Robinson, Mary, Lyrical Tales (London: Printed for T.N. Longman and O. Rees by Biggs and Co., Bristol, 1800). First edition. ABLibrary 19thCent PR5233.R27 L97 1800

Rare Item Analysis: A Woman’s Take

By Sarah Kramer

Presentation: Kramer Rare item presentation

Mary Robinson, née Darby, was an English celebrity known for her acting and writings. She published six books of poetry, eight novels, two socio-political texts, and three dramas, of which only two have been performed. Though she was a prolific writer, most do not know of her and if they do it is usually not for her writing. For a presentation in my Romantic Poetry class, I was allowed to work with a first edition of her last collection of poems, Lyrical Tales; which is housed in the 19th Century Collection at the Armstrong Browning Library. This book of poems is important to our study of Romantic poetry today because not only is it a near direct response to Lyrical Ballads, a book of poetry written by the now well-known William Wordsworth and S.T. Coleridge, but it also provides a glimpse at what women, or at the very least a particular woman, cared about during the Romantic period.

Lyrical Tales is Robinson’s only major collection that was grouped based on a specific theme and with a formal focus; that focus being to respond to Wordsworth’s and Coleridge’s Lyrical Ballads. When drawing connections between Lyrical Tales and Lyrical Ballads, I focused mainly on Robinson’s “Golfre” and “The Deserted Cottage” and compared them to Coleridge’s “Rime of the Ancient Mariner” and Wordsworth’s “Michael” respectively. I found that both “Golfre” and “Mariner” shared a sense of the supernatural as well as a theme of punishment. “The Haunted Beach,” which also appears in Lyrical Tales, is a more direct and obvious choice for a comparison between Coleridge’s and Robinson’s works. “The Deserted Cottage” and “Michael” deal with the destruction of families, though in vastly different ways. Wordsworth’s poem focused on the destructive power of urbanization whereas Robinson’s focused the way that war impacts a family. Another element that is present in both “The Deserted Cottage” and “Michael” is the fact that buildings are symbolic. In “Michael,” the ruins of the sheepfold represents the family, their history of being tied to the land, as well as representing every other family like them. In “The Deserted Cottage,” the building epitomizes how war destroys families, both by killing and through grief.

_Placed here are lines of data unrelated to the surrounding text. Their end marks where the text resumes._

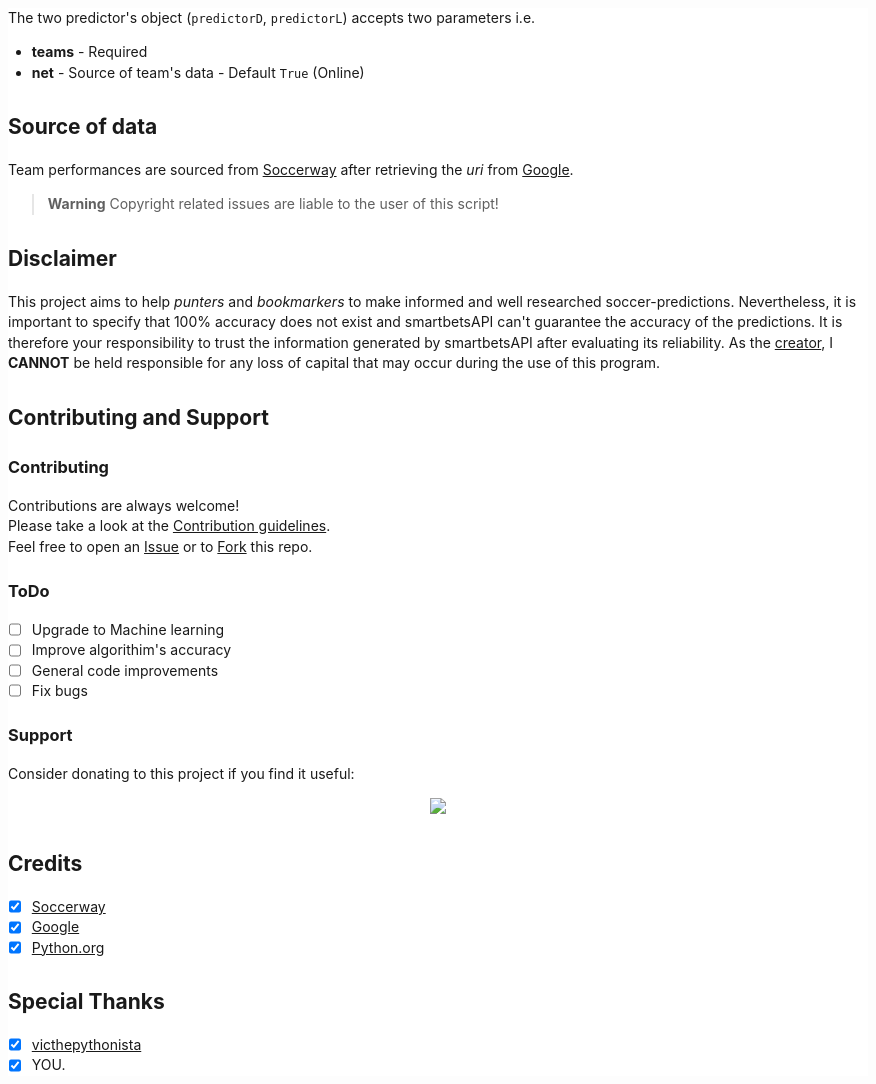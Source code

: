 The two predictor's object (`predictorD`, `predictorL`) accepts two parameters i.e.
* **teams** - Required
* **net** - Source of team's data - Default `True` (Online)

## Source of data

Team performances are sourced from [Soccerway](https://int.soccerway.com) after retrieving the *uri* from [Google](https://www.google.com).

> **Warning** Copyright related issues are liable to the user of this script!

## Disclaimer

This project aims to help *punters* and *bookmarkers* to make informed and well researched soccer-predictions. Nevertheless, it is important to specify that 100% accuracy does not exist and smartbetsAPI can't guarantee the accuracy of the predictions. It is therefore your responsibility to trust the information generated by smartbetsAPI after evaluating its reliability. As the [creator](https://github.com/Simatwa), I **CANNOT** be held responsible for any loss of capital that may occur during the use of this program.

## Contributing and Support

### Contributing

Contributions are always welcome! <br>
Please take a look at the [Contribution guidelines](CONTRIBUTING.md). <br>
Feel free to open an [Issue](https://github.com/Simatwa/smartbetsAPI/issues) or to [Fork](https://github.com/Simatwa/smartbetsAPI/fork) this repo.

### ToDo

- [ ] Upgrade to Machine learning
- [ ] Improve algorithim's accuracy
- [ ] General code improvements
- [ ] Fix bugs

### Support 

Consider donating to this project if you find it useful:
<p align="center">
<a href="https://www.paypal.com/donate/?hosted_button_id=KLNYKSGUXY8R2"><img src="https://img.shields.io/static/v1?logo=paypal&message=Donate&color=blueviolet&label=Paypal"/></a>
</p>

## Credits

- [x] [Soccerway](https://int.soccerway.com)
- [x] [Google](https://www.google.com)
- [x] [Python.org](https://python.org)

## Special Thanks

* [x] [victhepythonista](https://github.com/victhepythonista)
* [x] YOU.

Before doing more research I believed that, because she was responding to Lyrical Ballads, Robinson was not as prolific a writer as Wordsworth or Coleridge. The fact of the matter was that Robinson was the more popular writer in her time, and Lyrical Tales was not her trying to ride someone else’ coattails but her shedding light on other, slightly lesser-known, poets. As time passed, her writings fell by the wayside while Wordsworth and Coleridge’s gained more notoriety. So much to the point where students, like myself, often never hear of Mary Robinson until we take a class that focuses specifically on either female poets or poets of the Romantic period.

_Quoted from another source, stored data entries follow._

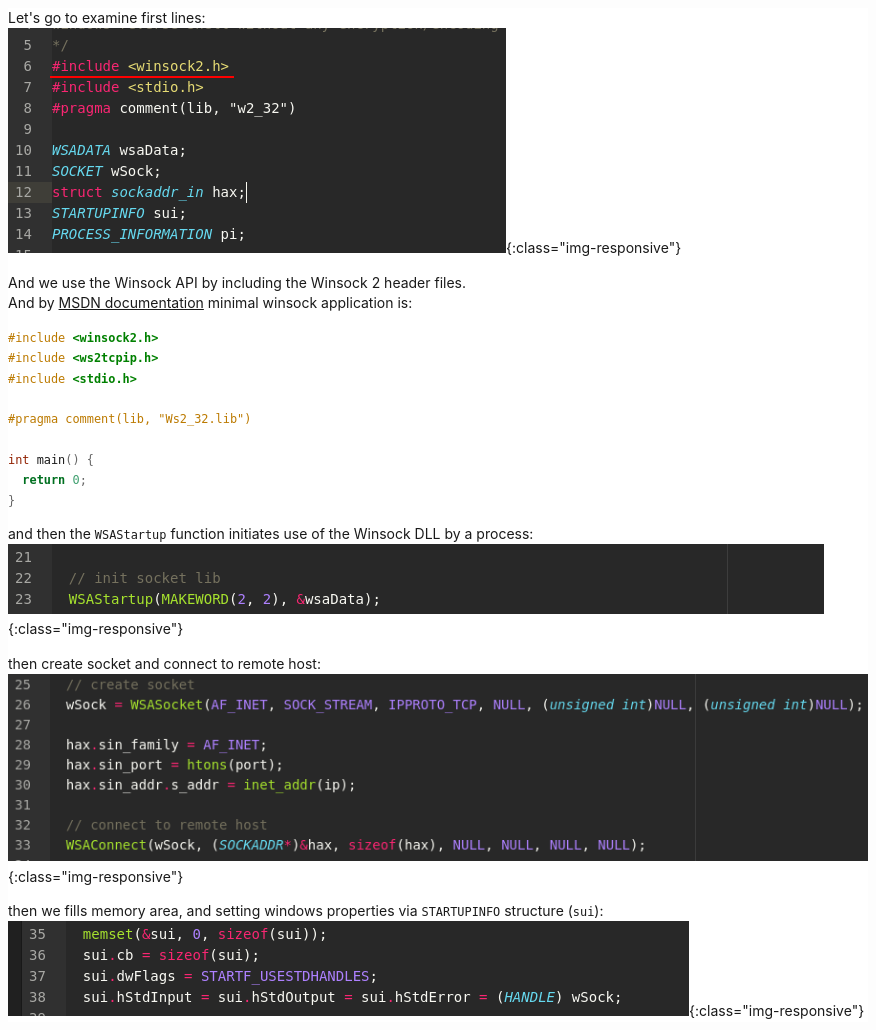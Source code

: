 Let's go to examine first lines:   
![winsock](/assets/images/5/2021-09-15_11-23.png){:class="img-responsive"}

And we use the Winsock API by including the Winsock 2 header files.   
And by [MSDN documentation](https://docs.microsoft.com/en-us/windows/win32/winsock/creating-a-basic-winsock-application) minimal winsock application is:
```cpp
#include <winsock2.h>
#include <ws2tcpip.h>
#include <stdio.h>

#pragma comment(lib, "Ws2_32.lib")

int main() {
  return 0;
}
```

and then the `WSAStartup` function initiates use of the Winsock DLL by a process:
![winsock init](/assets/images/5/2021-09-15_11-55.png){:class="img-responsive"}

then create socket and connect to remote host:
![socket connect](/assets/images/5/2021-09-15_12-29.png){:class="img-responsive"}

then we fills memory area, and setting windows properties via `STARTUPINFO` structure (`sui`):
![memset](/assets/images/5/2021-09-15_12-35.png){:class="img-responsive"}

One way for professors to give students more to think critically about the poem’s content, expose them to a variety of poetic forms, raise the issue of gender in an analysis of point of view, and prepare students for having to compare and contrast works that are vastly different is to teach Lyrical Ballads and Lyrical Tales side by side. For example, Robinson’s poems in Lyrical Tales are clearly more political than either Coleridge or Wordsworth’s poems. Admittedly, Wordsworth’s “The Female Vagrant” alludes to the change in working conditions the industrial age brought on artisans and criticizes the horrors of war, but most of his poems are considerably non-political and focus more on nature and the peace that can be found there. Coleridge’s poetry focuses more on nature, the human mind, and God than anything else. On the other hand, there are many poems in Lyrical Tales like Robinson’s “The Negro Girl,” which blatantly condemns the slave-trade by demonstrating how lovers are separated and sold as slaves. Students could also use Robinson’s poems to draw connections to today’s world because her poetry depicts themes like domestic violence, misogyny, violence against destitute characters, and political oppression. I firmly believe that students would enjoy the stories and the poetic language of Lyrical Tales and I know that the book would provide a lot of opportunity for writing effective analyses and comparison-contrast essays about poetic form, the poetic persona, nature, Gothic storytelling, and the socio-political condition of a range of rural, destitute characters.